TO DO — Starting with the first line of the records, write out each line exactly until you have included the line containing "### 1.2 ArrayList".

TASK DATA —
......

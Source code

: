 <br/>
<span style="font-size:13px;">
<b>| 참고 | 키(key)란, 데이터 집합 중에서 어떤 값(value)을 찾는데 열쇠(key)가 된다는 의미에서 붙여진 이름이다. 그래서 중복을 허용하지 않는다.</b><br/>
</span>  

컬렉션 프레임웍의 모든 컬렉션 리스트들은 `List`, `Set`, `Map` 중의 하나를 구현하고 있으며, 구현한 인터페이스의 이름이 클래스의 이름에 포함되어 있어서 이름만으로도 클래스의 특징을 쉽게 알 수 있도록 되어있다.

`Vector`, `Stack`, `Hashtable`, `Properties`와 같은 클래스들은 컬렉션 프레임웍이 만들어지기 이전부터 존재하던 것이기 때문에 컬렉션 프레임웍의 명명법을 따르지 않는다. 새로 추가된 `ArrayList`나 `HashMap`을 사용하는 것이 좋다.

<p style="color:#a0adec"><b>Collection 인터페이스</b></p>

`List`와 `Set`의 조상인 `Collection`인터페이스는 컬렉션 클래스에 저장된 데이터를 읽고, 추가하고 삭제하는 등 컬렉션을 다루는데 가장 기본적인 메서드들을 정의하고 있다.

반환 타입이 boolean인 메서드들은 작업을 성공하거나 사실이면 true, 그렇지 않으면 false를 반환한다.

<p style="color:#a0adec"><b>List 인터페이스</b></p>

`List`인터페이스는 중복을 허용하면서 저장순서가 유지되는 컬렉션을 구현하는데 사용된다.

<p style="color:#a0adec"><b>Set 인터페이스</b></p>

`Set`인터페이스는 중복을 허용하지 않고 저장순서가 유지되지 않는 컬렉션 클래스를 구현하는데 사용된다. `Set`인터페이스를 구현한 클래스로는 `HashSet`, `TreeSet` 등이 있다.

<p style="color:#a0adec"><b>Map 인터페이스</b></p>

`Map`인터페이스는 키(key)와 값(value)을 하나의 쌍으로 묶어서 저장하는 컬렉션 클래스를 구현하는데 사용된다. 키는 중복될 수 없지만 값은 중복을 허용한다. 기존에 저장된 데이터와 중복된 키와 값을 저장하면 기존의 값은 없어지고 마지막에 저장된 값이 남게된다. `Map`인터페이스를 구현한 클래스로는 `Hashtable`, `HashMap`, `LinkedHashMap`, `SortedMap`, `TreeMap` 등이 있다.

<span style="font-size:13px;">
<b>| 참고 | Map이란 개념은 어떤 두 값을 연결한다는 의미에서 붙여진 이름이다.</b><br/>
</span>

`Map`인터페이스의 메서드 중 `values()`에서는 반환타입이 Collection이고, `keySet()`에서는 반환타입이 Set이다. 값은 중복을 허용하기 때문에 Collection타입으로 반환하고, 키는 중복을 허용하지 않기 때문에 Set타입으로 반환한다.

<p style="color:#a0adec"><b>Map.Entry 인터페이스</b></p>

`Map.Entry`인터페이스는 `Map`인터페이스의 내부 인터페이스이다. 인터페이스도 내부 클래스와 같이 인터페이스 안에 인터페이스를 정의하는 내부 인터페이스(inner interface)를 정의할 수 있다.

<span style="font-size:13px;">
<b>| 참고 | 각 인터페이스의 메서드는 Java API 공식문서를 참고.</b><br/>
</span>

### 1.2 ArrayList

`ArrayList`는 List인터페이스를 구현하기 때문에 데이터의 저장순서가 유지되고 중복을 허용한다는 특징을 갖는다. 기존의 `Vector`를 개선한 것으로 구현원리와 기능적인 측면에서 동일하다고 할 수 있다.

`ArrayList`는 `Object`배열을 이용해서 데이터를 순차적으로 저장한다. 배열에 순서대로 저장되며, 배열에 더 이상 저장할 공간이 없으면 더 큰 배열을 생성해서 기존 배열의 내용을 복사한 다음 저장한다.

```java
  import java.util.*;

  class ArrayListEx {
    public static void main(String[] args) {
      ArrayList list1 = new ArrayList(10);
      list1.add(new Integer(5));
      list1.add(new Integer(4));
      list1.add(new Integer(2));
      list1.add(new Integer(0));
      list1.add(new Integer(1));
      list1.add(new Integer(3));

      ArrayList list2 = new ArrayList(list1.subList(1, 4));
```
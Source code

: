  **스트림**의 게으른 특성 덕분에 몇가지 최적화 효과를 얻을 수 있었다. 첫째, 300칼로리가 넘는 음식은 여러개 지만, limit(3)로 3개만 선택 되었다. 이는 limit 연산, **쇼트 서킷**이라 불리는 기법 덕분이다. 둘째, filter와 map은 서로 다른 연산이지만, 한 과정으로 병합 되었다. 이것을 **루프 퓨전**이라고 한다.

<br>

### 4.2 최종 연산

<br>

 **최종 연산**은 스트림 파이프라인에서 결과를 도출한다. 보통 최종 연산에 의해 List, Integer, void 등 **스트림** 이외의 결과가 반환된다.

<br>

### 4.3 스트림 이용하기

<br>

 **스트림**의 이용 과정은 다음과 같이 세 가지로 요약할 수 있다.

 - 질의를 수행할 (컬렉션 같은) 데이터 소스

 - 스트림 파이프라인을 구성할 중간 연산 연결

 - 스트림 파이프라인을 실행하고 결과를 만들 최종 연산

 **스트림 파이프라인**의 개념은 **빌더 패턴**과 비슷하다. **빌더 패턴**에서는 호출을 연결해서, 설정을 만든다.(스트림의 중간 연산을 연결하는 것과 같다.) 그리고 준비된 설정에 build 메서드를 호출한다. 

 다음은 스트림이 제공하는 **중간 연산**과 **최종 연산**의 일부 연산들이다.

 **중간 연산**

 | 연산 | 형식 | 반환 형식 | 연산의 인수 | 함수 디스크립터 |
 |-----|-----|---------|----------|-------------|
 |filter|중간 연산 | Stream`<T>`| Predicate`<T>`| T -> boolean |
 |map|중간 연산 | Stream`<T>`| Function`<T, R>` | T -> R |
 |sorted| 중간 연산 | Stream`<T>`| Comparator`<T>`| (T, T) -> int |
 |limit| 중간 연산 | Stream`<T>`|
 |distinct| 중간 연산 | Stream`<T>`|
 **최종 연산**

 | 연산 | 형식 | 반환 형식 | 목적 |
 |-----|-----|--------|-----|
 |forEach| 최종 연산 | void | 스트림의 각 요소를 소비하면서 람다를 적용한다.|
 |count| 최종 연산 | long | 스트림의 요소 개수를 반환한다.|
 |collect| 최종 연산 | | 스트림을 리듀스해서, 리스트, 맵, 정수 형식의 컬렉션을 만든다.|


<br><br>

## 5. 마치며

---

......

OUTPUT OF THE TASK —
Source code

: <br/>
<span style="font-size:13px;">
<b>| 참고 | 키(key)란, 데이터 집합 중에서 어떤 값(value)을 찾는데 열쇠(key)가 된다는 의미에서 붙여진 이름이다. 그래서 중복을 허용하지 않는다.</b><br/>
</span>  

컬렉션 프레임웍의 모든 컬렉션 리스트들은 `List`, `Set`, `Map` 중의 하나를 구현하고 있으며, 구현한 인터페이스의 이름이 클래스의 이름에 포함되어 있어서 이름만으로도 클래스의 특징을 쉽게 알 수 있도록 되어있다.

`Vector`, `Stack`, `Hashtable`, `Properties`와 같은 클래스들은 컬렉션 프레임웍이 만들어지기 이전부터 존재하던 것이기 때문에 컬렉션 프레임웍의 명명법을 따르지 않는다. 새로 추가된 `ArrayList`나 `HashMap`을 사용하는 것이 좋다.

<p style="color:#a0adec"><b>Collection 인터페이스</b></p>

`List`와 `Set`의 조상인 `Collection`인터페이스는 컬렉션 클래스에 저장된 데이터를 읽고, 추가하고 삭제하는 등 컬렉션을 다루는데 가장 기본적인 메서드들을 정의하고 있다.

반환 타입이 boolean인 메서드들은 작업을 성공하거나 사실이면 true, 그렇지 않으면 false를 반환한다.

<p style="color:#a0adec"><b>List 인터페이스</b></p>

`List`인터페이스는 중복을 허용하면서 저장순서가 유지되는 컬렉션을 구현하는데 사용된다.

<p style="color:#a0adec"><b>Set 인터페이스</b></p>

`Set`인터페이스는 중복을 허용하지 않고 저장순서가 유지되지 않는 컬렉션 클래스를 구현하는데 사용된다. `Set`인터페이스를 구현한 클래스로는 `HashSet`, `TreeSet` 등이 있다.

<p style="color:#a0adec"><b>Map 인터페이스</b></p>

`Map`인터페이스는 키(key)와 값(value)을 하나의 쌍으로 묶어서 저장하는 컬렉션 클래스를 구현하는데 사용된다. 키는 중복될 수 없지만 값은 중복을 허용한다. 기존에 저장된 데이터와 중복된 키와 값을 저장하면 기존의 값은 없어지고 마지막에 저장된 값이 남게된다. `Map`인터페이스를 구현한 클래스로는 `Hashtable`, `HashMap`, `LinkedHashMap`, `SortedMap`, `TreeMap` 등이 있다.

<span style="font-size:13px;">
<b>| 참고 | Map이란 개념은 어떤 두 값을 연결한다는 의미에서 붙여진 이름이다.</b><br/>
</span>

`Map`인터페이스의 메서드 중 `values()`에서는 반환타입이 Collection이고, `keySet()`에서는 반환타입이 Set이다. 값은 중복을 허용하기 때문에 Collection타입으로 반환하고, 키는 중복을 허용하지 않기 때문에 Set타입으로 반환한다.

<p style="color:#a0adec"><b>Map.Entry 인터페이스</b></p>

`Map.Entry`인터페이스는 `Map`인터페이스의 내부 인터페이스이다. 인터페이스도 내부 클래스와 같이 인터페이스 안에 인터페이스를 정의하는 내부 인터페이스(inner interface)를 정의할 수 있다.

<span style="font-size:13px;">
<b>| 참고 | 각 인터페이스의 메서드는 Java API 공식문서를 참고.</b><br/>
</span>

### 1.2 ArrayList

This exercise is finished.